Other similarities, such as they are, may without impropriety, perhaps, be attributed to the ideals progressus. Hindu and Chaldean beliefs constitute the two primal inspirational faiths. From the one, Buddhism and Zoroasterism developed. From the other the creed of Israel and possibly that of Egypt came. Religions that followed were afterthoughts of the divine. They were revelations sometimes more intelligible, in one instance inexpressibly more luminous, yet invariably reminiscent of an anterior light.
The light of contemporaneous Buddhism is that of Catholicism – heaven deducted, a heaven, that is, of ceaseless Magnificats. The latter conception is Christian. But it was Persian first. Otherwise, in common with the Church, Buddhism has saints, censers, litanies, tonsures, holy water, fasts, and confession. Barring confession, the extreme antiquity of which has been attested, the other rites and ceremonies are, it may be, borrowed, but not the high morality, the altruism, the renunciation and effacement of self, which Buddhists no longer very scrupulously observe, perhaps, but which their religion was the first to instil.

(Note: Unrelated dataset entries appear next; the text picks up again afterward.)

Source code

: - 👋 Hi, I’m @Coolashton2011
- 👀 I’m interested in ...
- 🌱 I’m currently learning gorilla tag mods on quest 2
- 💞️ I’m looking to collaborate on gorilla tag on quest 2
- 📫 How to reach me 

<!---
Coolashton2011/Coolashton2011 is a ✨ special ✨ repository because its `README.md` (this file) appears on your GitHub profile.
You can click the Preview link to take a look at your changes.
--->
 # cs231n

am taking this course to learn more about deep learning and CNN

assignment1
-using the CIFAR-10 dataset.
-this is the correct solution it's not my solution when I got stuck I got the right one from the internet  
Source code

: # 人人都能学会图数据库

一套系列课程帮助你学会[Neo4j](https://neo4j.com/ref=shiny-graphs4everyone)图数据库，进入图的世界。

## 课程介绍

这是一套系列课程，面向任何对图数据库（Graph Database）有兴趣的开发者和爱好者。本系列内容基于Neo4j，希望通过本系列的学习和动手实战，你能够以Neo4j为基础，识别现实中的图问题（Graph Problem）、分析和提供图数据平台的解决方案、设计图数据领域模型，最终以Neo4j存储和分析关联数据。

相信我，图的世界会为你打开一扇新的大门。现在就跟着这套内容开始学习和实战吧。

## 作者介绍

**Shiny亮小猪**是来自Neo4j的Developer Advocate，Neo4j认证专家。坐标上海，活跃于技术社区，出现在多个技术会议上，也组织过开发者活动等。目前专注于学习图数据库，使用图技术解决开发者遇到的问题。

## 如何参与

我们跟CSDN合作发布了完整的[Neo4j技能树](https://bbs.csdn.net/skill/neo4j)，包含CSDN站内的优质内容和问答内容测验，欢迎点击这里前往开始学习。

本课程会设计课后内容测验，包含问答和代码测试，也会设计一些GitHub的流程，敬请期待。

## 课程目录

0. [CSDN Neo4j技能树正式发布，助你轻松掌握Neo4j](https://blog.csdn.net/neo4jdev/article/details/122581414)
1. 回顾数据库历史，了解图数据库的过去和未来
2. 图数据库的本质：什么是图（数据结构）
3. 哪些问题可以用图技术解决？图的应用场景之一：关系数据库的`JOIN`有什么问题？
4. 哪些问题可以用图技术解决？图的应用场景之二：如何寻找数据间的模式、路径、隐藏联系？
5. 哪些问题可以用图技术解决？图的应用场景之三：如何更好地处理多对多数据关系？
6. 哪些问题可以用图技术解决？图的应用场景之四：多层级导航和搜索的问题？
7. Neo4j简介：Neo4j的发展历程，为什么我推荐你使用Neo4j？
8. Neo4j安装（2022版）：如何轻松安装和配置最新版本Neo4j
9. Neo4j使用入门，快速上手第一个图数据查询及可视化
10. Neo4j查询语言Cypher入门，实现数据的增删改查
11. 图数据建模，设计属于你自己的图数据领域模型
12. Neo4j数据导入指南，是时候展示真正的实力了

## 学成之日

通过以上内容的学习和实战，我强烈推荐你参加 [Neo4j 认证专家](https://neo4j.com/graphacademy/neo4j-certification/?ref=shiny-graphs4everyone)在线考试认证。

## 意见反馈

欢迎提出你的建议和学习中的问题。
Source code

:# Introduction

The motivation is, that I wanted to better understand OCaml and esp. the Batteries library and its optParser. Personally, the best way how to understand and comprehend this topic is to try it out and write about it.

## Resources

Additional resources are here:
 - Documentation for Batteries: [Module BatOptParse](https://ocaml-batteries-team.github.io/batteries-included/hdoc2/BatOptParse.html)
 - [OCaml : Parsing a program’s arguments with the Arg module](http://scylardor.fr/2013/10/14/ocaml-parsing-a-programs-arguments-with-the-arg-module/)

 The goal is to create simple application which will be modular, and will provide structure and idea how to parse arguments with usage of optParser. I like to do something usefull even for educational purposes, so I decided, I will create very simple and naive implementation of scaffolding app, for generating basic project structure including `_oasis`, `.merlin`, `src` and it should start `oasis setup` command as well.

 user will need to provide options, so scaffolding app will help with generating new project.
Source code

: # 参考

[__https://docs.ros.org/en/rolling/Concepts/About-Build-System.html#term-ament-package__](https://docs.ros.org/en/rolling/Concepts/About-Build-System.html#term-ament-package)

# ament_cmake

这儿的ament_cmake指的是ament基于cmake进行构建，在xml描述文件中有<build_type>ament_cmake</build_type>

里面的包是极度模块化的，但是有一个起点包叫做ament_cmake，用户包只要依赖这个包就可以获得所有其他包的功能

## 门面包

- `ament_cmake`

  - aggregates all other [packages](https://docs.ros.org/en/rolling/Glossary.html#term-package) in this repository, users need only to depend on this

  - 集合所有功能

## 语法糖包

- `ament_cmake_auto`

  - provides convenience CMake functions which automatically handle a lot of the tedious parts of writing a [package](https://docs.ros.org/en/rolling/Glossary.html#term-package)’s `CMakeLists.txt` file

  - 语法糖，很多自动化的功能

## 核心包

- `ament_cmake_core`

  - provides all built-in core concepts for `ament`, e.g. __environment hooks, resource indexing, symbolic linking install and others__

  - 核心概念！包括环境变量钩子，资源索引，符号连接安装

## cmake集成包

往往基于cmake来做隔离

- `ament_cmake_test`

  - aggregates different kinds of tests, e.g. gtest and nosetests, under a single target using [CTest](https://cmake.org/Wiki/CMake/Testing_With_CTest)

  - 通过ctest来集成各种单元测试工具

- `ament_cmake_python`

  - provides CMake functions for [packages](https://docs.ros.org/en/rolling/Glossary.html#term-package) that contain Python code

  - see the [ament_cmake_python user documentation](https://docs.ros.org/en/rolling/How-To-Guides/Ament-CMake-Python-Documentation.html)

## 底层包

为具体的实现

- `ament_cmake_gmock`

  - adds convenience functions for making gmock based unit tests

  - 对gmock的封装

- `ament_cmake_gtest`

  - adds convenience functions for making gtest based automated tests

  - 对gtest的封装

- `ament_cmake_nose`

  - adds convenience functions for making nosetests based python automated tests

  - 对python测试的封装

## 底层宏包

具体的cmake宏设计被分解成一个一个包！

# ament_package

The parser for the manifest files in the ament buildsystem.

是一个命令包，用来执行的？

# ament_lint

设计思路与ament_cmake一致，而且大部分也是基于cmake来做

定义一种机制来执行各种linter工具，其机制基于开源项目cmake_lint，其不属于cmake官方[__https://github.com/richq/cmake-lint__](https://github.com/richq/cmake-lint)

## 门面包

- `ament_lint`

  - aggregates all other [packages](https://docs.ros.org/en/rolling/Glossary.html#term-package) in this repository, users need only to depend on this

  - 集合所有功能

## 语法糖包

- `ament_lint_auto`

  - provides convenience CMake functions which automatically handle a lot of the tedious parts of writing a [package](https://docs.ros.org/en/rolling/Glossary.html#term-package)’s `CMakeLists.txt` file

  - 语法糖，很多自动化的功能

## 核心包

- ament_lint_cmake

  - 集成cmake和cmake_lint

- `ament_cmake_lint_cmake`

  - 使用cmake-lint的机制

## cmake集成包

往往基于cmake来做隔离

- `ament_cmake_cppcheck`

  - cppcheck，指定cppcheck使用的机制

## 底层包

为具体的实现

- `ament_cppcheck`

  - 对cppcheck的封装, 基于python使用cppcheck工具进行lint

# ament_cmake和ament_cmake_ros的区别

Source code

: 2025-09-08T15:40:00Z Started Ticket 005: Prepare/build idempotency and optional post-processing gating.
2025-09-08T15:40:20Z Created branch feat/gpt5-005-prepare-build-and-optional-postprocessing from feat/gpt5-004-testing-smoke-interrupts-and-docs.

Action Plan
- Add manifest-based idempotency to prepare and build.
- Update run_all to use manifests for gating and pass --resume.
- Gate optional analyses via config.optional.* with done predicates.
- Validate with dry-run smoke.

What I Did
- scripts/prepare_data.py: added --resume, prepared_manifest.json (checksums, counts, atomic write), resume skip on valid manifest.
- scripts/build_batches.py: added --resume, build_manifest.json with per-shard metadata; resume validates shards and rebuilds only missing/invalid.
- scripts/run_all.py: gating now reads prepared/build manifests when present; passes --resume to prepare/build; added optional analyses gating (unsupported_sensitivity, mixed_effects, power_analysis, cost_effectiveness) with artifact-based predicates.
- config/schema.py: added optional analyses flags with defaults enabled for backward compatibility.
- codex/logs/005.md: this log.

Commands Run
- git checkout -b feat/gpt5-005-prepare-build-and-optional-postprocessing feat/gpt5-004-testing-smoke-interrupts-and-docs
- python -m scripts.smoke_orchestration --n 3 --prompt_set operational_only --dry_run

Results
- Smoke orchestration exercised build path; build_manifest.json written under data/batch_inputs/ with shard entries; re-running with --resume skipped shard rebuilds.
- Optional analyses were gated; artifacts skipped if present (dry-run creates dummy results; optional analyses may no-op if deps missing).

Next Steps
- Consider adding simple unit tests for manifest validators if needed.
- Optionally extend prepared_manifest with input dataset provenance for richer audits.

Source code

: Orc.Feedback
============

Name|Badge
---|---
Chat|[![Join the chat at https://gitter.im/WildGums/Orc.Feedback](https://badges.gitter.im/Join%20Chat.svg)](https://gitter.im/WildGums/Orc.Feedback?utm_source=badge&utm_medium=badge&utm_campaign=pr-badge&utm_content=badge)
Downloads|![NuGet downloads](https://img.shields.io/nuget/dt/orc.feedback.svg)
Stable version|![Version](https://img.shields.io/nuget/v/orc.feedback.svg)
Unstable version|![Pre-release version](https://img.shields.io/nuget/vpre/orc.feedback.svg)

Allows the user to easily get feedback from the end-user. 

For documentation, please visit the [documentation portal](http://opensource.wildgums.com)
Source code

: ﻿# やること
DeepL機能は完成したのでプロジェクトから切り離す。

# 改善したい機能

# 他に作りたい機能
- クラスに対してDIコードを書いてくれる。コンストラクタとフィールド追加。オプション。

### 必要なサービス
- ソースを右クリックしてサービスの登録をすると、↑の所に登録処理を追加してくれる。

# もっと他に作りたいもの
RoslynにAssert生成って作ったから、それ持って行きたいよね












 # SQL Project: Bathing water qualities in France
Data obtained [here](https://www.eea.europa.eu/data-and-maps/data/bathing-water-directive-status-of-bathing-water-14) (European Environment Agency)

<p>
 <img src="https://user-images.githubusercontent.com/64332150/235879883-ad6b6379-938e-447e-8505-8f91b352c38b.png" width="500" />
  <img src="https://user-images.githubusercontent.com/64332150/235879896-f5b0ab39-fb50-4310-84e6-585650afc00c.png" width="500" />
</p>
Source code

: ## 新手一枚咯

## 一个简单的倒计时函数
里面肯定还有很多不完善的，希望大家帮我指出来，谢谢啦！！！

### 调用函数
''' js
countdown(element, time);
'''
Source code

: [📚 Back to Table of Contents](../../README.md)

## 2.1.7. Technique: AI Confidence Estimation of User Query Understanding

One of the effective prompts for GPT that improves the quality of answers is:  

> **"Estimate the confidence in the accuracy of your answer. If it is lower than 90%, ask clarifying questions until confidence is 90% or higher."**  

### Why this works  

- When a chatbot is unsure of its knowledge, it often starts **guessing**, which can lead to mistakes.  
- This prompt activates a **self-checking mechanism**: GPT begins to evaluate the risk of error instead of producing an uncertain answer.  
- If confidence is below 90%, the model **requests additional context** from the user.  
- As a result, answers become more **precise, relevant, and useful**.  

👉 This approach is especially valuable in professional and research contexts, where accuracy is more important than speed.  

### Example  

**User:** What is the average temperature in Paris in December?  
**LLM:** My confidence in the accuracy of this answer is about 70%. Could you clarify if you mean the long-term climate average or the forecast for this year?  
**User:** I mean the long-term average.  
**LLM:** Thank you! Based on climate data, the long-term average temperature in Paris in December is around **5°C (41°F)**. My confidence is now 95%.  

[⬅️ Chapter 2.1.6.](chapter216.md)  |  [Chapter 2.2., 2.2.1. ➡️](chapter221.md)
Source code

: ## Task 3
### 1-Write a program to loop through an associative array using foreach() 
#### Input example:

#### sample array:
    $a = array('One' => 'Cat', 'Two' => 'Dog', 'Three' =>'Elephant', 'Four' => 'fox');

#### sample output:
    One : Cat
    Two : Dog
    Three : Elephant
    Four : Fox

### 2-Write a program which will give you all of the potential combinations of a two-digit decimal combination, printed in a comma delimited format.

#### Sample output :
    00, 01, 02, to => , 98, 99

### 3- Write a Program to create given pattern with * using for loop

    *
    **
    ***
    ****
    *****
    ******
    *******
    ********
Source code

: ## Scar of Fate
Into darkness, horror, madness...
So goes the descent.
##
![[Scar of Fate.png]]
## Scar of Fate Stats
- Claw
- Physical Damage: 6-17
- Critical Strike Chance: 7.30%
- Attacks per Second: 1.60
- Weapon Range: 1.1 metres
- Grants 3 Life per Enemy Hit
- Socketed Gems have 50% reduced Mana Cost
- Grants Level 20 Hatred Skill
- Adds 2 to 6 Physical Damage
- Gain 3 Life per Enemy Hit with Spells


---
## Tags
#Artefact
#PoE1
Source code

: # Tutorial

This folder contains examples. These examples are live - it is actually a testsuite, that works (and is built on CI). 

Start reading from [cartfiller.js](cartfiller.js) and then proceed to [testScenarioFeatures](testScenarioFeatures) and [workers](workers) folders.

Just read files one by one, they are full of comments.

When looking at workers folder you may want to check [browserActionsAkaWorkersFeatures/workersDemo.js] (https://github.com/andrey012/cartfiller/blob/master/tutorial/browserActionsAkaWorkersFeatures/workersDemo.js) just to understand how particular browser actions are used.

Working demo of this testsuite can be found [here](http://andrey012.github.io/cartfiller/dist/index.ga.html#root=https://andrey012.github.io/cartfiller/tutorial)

Buddhism originally had neither rites nor ritual. It was merely a mendicant order in which one tried to do what is right, with, for reward, the hope of Pratscha-Parâmita, the peace that is beyond all knowledge and which Nirvana provides. That peace is – or was – the complete absence of anything, extinction utter and everlasting, a state of absolute non-existence which no whim of Brahm may disturb.
Buddhism denied Brahm and every tenet of Brahmanism, save only that which concerned the immedicable misery of life. Of final deliverance there was in Brahmanism no known mode. None at least that was exoteric. Brahmanism rolled man ceaselessly through all forms of existence, from the elementary to the divine, and even from the latter, even when he was absorbed in Brahm, flung him out and back into a fresh circle of unavoidable births.
The theory is horrible. In the horrible occasionally is the sublime. To Gotama it was merely absurd. He blew on it. Abruptly, the categories of the infinite, the infant gods, shapes divine and demoniac, the entire phantasmagoria of metempsychosis, seemed really absorbed and Brahm himself ablated. For a moment the skies, sterilized by a breath, seemingly were vacant. Actually they were never more peopled. Behind the pall, tossed on an antique faith, new gods were crouching and waiting. Buddhistic atheism had resulted but in the production of an earlier New Testament. From the depths of the ideal, swarms of bedecked and bejewelled divinities escorted Brahm back to a lotos of azure. Coincidentally Gotama, enthroned in the zenith, contemplated clusters of gods that dangled through twenty-eight abodes of bliss which other poets created.
In demonstrable triumph the Buddha was then, as he has been since, even if previously his existence had been omitted. But though he never were, there nevertheless occurred a social revolution of which he was the nominal originator and which, had it not been diverted into other realms, might have resulted in Brahm's entire extinction.
Wolves do not devour each other. Ideals should not either. The Oriental heavens were wide enough to serve as fastnesses for two sets of hostile, germane, and ineffably poetic aberrations. There was room even for more. There always should be. Of the divine one can have never enough.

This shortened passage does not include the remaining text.